Would you please copy each line of the data in which the string "adding" occurs?

(EXERCISE DATA)

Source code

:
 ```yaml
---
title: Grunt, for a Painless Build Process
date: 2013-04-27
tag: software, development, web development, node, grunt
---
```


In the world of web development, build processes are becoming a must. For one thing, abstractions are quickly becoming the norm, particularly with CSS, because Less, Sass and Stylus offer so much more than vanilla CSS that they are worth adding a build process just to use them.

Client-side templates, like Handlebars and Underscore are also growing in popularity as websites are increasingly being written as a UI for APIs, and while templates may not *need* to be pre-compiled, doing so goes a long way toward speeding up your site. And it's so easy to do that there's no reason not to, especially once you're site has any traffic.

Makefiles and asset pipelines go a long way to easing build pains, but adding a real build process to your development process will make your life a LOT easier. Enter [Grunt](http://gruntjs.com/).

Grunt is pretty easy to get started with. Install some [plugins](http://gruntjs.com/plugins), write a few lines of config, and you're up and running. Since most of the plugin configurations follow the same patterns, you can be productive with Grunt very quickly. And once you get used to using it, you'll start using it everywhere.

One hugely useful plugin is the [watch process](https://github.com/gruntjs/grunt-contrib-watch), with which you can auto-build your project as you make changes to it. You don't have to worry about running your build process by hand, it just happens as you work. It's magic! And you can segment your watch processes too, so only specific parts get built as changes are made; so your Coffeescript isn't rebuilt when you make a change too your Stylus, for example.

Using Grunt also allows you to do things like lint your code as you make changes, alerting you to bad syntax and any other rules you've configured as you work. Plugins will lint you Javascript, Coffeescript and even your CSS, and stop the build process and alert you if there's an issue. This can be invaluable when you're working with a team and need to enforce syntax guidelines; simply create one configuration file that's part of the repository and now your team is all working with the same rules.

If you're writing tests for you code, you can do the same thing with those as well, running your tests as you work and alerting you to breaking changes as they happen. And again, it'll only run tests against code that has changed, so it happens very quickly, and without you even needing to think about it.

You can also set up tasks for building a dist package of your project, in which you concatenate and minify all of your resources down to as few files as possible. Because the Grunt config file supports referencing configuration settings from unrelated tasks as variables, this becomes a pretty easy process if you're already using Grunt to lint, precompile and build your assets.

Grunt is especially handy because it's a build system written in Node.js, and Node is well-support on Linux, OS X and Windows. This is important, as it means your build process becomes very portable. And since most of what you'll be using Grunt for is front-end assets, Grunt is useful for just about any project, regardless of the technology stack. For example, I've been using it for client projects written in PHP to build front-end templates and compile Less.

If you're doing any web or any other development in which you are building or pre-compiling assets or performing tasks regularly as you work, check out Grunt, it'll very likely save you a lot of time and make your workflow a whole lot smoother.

(End EXERCISE DATA)
(EXERCISE DATA)

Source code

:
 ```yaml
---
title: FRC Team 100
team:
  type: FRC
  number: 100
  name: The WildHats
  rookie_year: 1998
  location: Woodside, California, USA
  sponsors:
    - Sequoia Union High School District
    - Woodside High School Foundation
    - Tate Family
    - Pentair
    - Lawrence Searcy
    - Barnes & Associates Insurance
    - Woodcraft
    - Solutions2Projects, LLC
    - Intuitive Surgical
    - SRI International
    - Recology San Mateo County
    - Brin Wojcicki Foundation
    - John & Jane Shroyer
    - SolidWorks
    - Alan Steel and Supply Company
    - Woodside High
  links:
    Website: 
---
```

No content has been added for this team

(End EXERCISE DATA)

• PROBLEM SOLUTION:
In the world of web development, build processes are becoming a must. For one thing, abstractions are quickly becoming the norm, particularly with CSS, because Less, Sass and Stylus offer so much more than vanilla CSS that they are worth adding a build process just to use them.
Makefiles and asset pipelines go a long way to easing build pains, but adding a real build process to your development process will make your life a LOT easier. Enter [Grunt](http://gruntjs.com/).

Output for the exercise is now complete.